[Records from a data source]

_ _ _

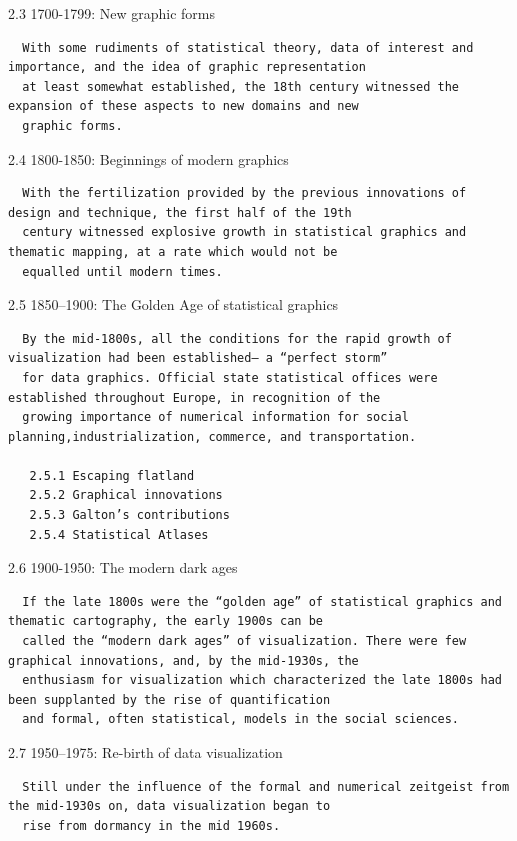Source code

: \documentclass[]{book}
\theoremstyle{definition}
\theoremstyle{definition}
\theoremstyle{definition}
\theoremstyle{remark}
\begin{document}
\begin{enumerate}
  2.3 1700-1799: New graphic forms

\begin{verbatim}
  With some rudiments of statistical theory, data of interest and importance, and the idea of graphic representation
  at least somewhat established, the 18th century witnessed the expansion of these aspects to new domains and new
  graphic forms. 
\end{verbatim}

  2.4 1800-1850: Beginnings of modern graphics

\begin{verbatim}
  With the fertilization provided by the previous innovations of design and technique, the first half of the 19th
  century witnessed explosive growth in statistical graphics and thematic mapping, at a rate which would not be
  equalled until modern times.
\end{verbatim}

  2.5 1850--1900: The Golden Age of statistical graphics

\begin{verbatim}
  By the mid-1800s, all the conditions for the rapid growth of visualization had been established— a “perfect storm”
  for data graphics. Official state statistical offices were established throughout Europe, in recognition of the
  growing importance of numerical information for social planning,industrialization, commerce, and transportation. 

   2.5.1 Escaping flatland
   2.5.2 Graphical innovations
   2.5.3 Galton’s contributions
   2.5.4 Statistical Atlases
\end{verbatim}

  2.6 1900-1950: The modern dark ages

\begin{verbatim}
  If the late 1800s were the “golden age” of statistical graphics and thematic cartography, the early 1900s can be
  called the “modern dark ages” of visualization. There were few graphical innovations, and, by the mid-1930s, the
  enthusiasm for visualization which characterized the late 1800s had been supplanted by the rise of quantification
  and formal, often statistical, models in the social sciences.
\end{verbatim}

  2.7 1950--1975: Re-birth of data visualization

\begin{verbatim}
  Still under the influence of the formal and numerical zeitgeist from the mid-1930s on, data visualization began to
  rise from dormancy in the mid 1960s. 
\end{verbatim}


\end{enumerate}
\end{document}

_ _ _

Work required →
Lines from the records above that hold "forms" are the ones to list.

Exercise response →
  2.3 1700-1799: New graphic forms
  graphic forms. 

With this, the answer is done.